Polat Mert, Şahin Feride İffet, Baskin Esra, Toprak Uğur, Gülleroğlu Kaan Savaş, Haberal Mehmet, Terzi Yunus Kasım
Department of Medical Genetics, Faculty of Medicine, Başkent University, Ankara, Turkiye.
Division of Pediatric Nephrology, Department of Pediatrics, Faculty of Medicine, Başkent University, Ankara, Turkiye.
Turk J Med Sci. 2024 Oct 20;54(6):1286-1294. doi: 10.55730/1300-0144.5911. eCollection 2024.
BACKGROUND/AIM: Congenital anomalies of the kidney and urinary tract (CAKUT) are characterized by renal developmental disorders in the embryonic period. STAT3 is a member of the STAT protein family. The members of this protein family play roles in various cellular mechanisms, such as the early stages of embryonic development, kidney development, and renal diseases. This study aims to determine the frequency of STAT3 rs1053004, rs744166, rs3816769, and rs4796793 polymorphisms in individuals with CAKUT.
Two of four polymorphisms, rs744166 (c.-1-13666T>C, NM_001369512.1) and rs4796793 ( c.-1915C>G, NM_001369512.1), were analyzed by a polymerase chain reaction (PCR) and the restriction fragment length polymorphism method. Two other polymorphisms, rs1053004 (c.*1671C>T, NM_001369512.1) and rs3816769 (c.273+314A>G, NM_001369512.1), were analyzed using real-time PCR-melting curve analysis.
Our research indicates that individuals with the TT allele for rs1053004 single nucleotide polymorphism have a 1.23 times greater disease risk than those with the CC allele. Those with the CC allele for rs3816769 have a 1.41 times greater risk of disease than those with the TT allele. These findings suggest a potential genetic predisposition to CAKUT. Furthermore, the research identified significant connections between rare haplotypes and CAKUT (p = 0.041). The CCTC haplotype for rs744166, rs4796793, rs1053004, and rs3816769 polymorphism was exclusively present in the CAKUT group, while the CGTT haplotype for the same polymorphisms was only detected in the control group.
The presence of rare haplotypes for the rs1053004, rs3816769, rs4796793, and rs744166 polymorphisms may significantly affect the onset or prevention of CAKUT. These findings could potentially have important clinical implications, providing a deeper understanding of the genetic basis of CAKUT and potentially influencing future diagnostic and treatment strategies.

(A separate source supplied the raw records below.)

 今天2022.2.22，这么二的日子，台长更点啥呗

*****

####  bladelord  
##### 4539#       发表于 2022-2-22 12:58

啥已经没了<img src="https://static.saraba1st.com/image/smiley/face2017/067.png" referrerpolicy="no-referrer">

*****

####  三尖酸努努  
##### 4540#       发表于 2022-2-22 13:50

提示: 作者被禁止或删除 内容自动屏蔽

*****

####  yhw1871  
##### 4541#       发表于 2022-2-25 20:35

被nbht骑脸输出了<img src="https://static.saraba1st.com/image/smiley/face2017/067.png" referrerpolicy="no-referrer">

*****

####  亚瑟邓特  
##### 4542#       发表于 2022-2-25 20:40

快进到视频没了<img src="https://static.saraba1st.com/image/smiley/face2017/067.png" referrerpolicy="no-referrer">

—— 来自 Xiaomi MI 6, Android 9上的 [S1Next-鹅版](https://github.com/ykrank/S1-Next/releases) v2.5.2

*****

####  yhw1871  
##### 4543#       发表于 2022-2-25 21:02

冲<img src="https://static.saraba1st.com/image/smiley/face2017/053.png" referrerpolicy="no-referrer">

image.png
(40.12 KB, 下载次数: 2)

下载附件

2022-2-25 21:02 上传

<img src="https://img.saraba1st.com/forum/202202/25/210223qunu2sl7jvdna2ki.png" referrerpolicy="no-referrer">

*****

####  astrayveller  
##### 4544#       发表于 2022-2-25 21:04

背景/目的:先天性肾脏和尿路畸形(CAKUT)的特征是胚胎期肾脏发育障碍。信号转导和转录激活因子3(STAT3)是STAT蛋白家族的成员。该蛋白家族成员在各种细胞机制中发挥作用,如胚胎发育早期、肾脏发育和肾脏疾病。本研究旨在确定CAKUT患者中STAT3基因rs1053004、rs744166、rs3816769和rs4796793多态性的频率。
采用聚合酶链反应(PCR)和限制性片段长度多态性方法分析rs744166(c.-1-13666T>C,NM_001369512.1)和rs4796793(c.-1915C>G,NM_001369512.1)这两个多态性中的两个。另外两个多态性,rs1053004(c.*1671C>T,NM_001369512.1)和rs3816769(c.273+314A>G,NM_001369512.1),采用实时PCR熔解曲线分析进行检测。

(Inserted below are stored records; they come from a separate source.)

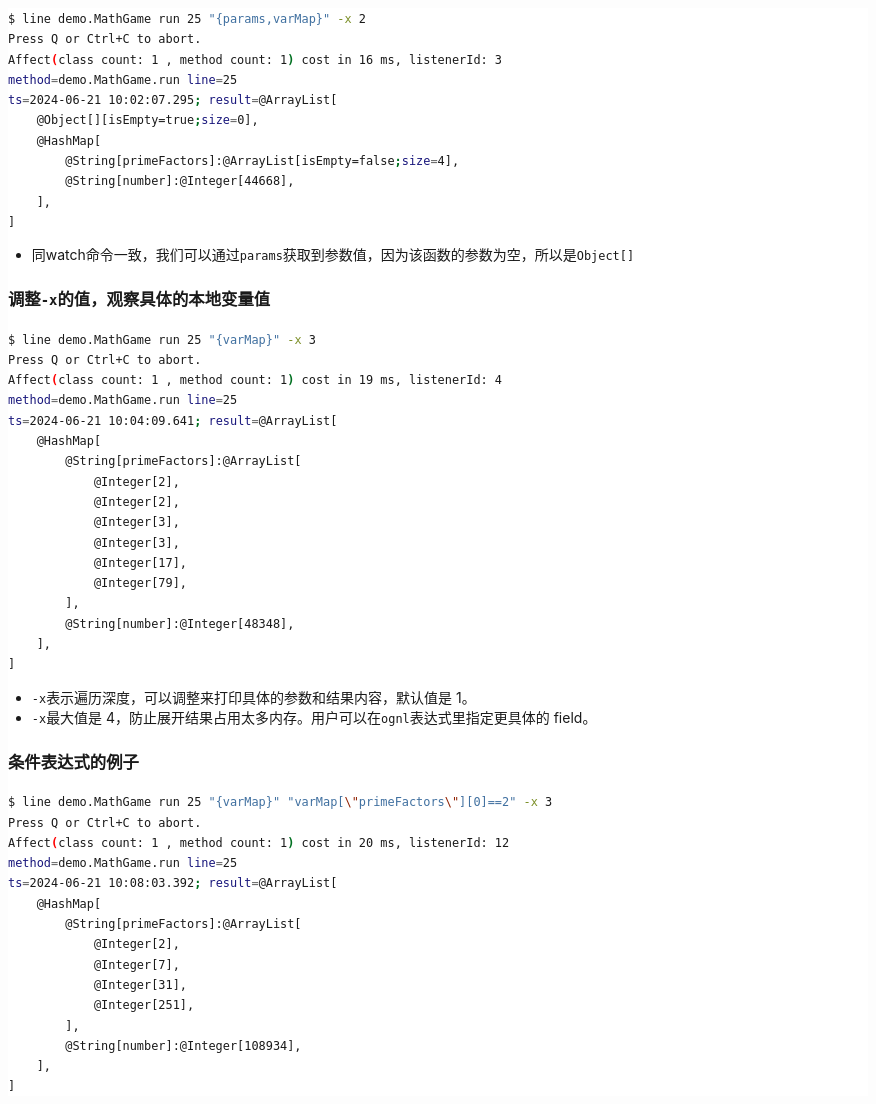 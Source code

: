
 ```bash
$ line demo.MathGame run 25 "{params,varMap}" -x 2
Press Q or Ctrl+C to abort.
Affect(class count: 1 , method count: 1) cost in 16 ms, listenerId: 3
method=demo.MathGame.run line=25
ts=2024-06-21 10:02:07.295; result=@ArrayList[
    @Object[][isEmpty=true;size=0],
    @HashMap[
        @String[primeFactors]:@ArrayList[isEmpty=false;size=4],
        @String[number]:@Integer[44668],
    ],
]
```

- 同watch命令一致，我们可以通过`params`获取到参数值，因为该函数的参数为空，所以是`Object[]`

### 调整`-x`的值，观察具体的本地变量值

```bash
$ line demo.MathGame run 25 "{varMap}" -x 3
Press Q or Ctrl+C to abort.
Affect(class count: 1 , method count: 1) cost in 19 ms, listenerId: 4
method=demo.MathGame.run line=25
ts=2024-06-21 10:04:09.641; result=@ArrayList[
    @HashMap[
        @String[primeFactors]:@ArrayList[
            @Integer[2],
            @Integer[2],
            @Integer[3],
            @Integer[3],
            @Integer[17],
            @Integer[79],
        ],
        @String[number]:@Integer[48348],
    ],
]
```

- `-x`表示遍历深度，可以调整来打印具体的参数和结果内容，默认值是 1。
- `-x`最大值是 4，防止展开结果占用太多内存。用户可以在`ognl`表达式里指定更具体的 field。

### 条件表达式的例子

```bash
$ line demo.MathGame run 25 "{varMap}" "varMap[\"primeFactors\"][0]==2" -x 3
Press Q or Ctrl+C to abort.
Affect(class count: 1 , method count: 1) cost in 20 ms, listenerId: 12
method=demo.MathGame.run line=25
ts=2024-06-21 10:08:03.392; result=@ArrayList[
    @HashMap[
        @String[primeFactors]:@ArrayList[
            @Integer[2],
            @Integer[7],
            @Integer[31],
            @Integer[251],
        ],
        @String[number]:@Integer[108934],
    ],
]

```
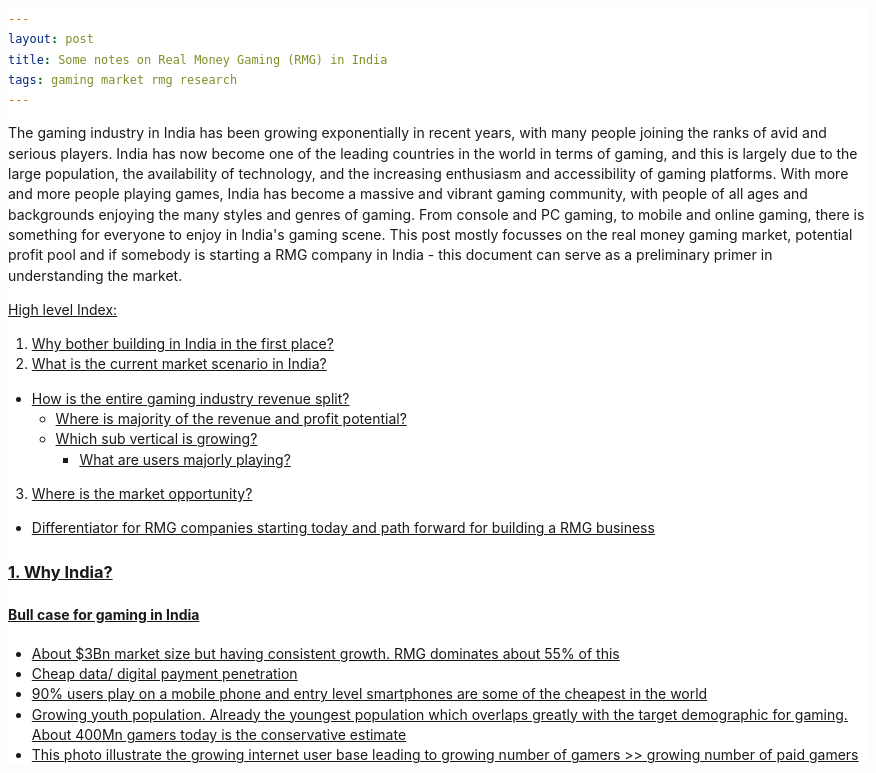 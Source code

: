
 ```yaml
---
layout: post
title: Some notes on Real Money Gaming (RMG) in India
tags: gaming market rmg research
---
```



The gaming industry in India has been growing exponentially in recent years, with many people joining the ranks of avid and serious players. India has now become one of the leading countries in the world in terms of gaming, and this is largely due to the large population, the availability of technology, and the increasing enthusiasm and accessibility of gaming platforms. With more and more people playing games, India has become a massive and vibrant gaming community, with people of all ages and backgrounds enjoying the many styles and genres of gaming. From console and PC gaming, to mobile and online gaming, there is something for everyone to enjoy in India's gaming scene. This post mostly focusses on the real money gaming market, potential profit pool and if somebody is starting a RMG company in India - this document can serve as a preliminary primer in understanding the market.

<u>High level Index:

1. Why bother building in India in the first place?
2. What is the current market scenario in India?
  - How is the entire gaming industry revenue split?
    - Where is majority of the revenue and profit potential?
    - Which sub vertical is growing?
      - What are users majorly playing?
3. Where is the market opportunity?
  - Differentiator for RMG companies starting today and path forward for building a RMG business

### 1. Why India?

#### Bull case for gaming in India

- About $3Bn market size but having consistent growth. RMG dominates about 55% of this
- Cheap data/ digital payment penetration
- 90% users play on a mobile phone and entry level smartphones are some of the cheapest in the world
- Growing youth population. Already the youngest population which overlaps greatly with the target demographic for gaming. About 400Mn gamers today is the conservative estimate
- This photo illustrate the growing internet user base leading to growing number of gamers >> growing number of paid gamers

<div align = "center">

我们的研究表明,rs1053004单核苷酸多态性中携带TT等位基因的个体患CAKUT的风险是携带CC等位基因个体的1.23倍。rs3816769中携带CC等位基因的个体患CAKUT的风险是携带TT等位基因个体的1.41倍。这些发现提示CAKUT可能存在潜在的遗传易感性。此外,该研究还发现罕见单倍型与CAKUT之间存在显著关联(p = 0.041)。rs744166、rs4796793、rs1053004和rs3816769多态性的CCTC单倍型仅在CAKUT组中出现,而相同多态性的CGTT单倍型仅在对照组中检测到。
rs1053004、rs3816769、rs4796793和rs744166多态性的罕见单倍型的存在可能会显著影响CAKUT的发病或预防。这些发现可能具有重要的临床意义,有助于更深入地了解CAKUT的遗传基础,并可能影响未来的诊断和治疗策略。